Exercise inputs:
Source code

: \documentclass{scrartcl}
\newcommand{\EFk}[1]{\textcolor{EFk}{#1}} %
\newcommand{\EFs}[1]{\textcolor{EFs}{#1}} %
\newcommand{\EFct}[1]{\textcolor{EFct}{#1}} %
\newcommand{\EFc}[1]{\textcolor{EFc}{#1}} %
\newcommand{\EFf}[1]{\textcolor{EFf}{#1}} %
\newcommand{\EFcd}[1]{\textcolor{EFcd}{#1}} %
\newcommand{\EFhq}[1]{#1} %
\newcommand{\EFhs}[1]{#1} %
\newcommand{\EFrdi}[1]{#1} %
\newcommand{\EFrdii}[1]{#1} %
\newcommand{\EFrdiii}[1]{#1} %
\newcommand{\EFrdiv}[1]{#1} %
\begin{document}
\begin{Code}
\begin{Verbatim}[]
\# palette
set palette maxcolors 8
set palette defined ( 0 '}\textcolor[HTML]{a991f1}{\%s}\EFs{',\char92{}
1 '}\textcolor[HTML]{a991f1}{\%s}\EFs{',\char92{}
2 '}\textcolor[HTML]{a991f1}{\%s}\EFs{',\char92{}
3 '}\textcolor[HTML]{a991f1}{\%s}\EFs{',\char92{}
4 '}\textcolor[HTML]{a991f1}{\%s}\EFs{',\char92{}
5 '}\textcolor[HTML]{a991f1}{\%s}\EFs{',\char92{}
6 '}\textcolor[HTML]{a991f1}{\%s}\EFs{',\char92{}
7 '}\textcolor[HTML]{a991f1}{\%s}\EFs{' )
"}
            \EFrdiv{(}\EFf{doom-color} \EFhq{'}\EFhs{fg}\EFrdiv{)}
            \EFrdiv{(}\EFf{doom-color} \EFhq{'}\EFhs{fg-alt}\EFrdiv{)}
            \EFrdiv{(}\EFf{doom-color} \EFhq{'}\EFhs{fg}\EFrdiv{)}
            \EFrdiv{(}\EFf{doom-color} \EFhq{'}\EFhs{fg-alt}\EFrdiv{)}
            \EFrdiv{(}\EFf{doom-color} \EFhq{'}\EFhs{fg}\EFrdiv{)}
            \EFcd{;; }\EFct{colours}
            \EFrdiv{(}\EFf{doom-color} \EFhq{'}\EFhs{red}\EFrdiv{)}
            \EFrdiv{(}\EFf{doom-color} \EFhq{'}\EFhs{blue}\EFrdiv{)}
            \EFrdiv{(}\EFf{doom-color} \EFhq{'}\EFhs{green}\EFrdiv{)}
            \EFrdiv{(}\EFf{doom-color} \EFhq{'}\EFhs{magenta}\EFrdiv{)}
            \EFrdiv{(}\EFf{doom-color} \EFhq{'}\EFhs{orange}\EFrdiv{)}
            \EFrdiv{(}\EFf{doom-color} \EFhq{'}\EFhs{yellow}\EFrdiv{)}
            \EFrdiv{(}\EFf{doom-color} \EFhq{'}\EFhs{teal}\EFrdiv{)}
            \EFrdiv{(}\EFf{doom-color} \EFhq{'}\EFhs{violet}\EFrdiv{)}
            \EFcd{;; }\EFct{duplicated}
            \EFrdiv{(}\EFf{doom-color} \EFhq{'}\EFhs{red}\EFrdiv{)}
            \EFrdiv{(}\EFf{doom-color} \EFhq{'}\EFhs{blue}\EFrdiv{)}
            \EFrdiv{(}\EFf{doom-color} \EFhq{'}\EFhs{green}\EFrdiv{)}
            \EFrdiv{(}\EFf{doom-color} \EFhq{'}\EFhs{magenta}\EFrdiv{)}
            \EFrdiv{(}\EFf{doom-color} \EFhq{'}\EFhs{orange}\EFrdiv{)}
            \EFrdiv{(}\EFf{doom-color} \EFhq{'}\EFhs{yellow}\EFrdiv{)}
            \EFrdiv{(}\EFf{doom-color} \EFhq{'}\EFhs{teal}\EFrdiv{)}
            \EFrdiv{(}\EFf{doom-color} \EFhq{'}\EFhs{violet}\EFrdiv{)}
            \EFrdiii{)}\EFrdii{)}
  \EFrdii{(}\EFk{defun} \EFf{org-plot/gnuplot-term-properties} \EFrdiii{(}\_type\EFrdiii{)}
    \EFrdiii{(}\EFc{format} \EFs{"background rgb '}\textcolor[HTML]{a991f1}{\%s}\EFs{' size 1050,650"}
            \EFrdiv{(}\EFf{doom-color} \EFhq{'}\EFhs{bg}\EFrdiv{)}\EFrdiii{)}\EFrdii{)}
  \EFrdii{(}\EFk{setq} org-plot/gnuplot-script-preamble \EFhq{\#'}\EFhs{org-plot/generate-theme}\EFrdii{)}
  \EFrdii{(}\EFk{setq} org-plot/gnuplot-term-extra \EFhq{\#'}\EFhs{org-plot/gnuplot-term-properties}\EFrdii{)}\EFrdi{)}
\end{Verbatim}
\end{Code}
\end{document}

What the task asks:
Go through the listing above and return each line that includes the word "palette".

Task solution:
\# palette
set palette maxcolors 8
set palette defined ( 0 '}\textcolor[HTML]{a991f1}{\%s}\EFs{',\char92{}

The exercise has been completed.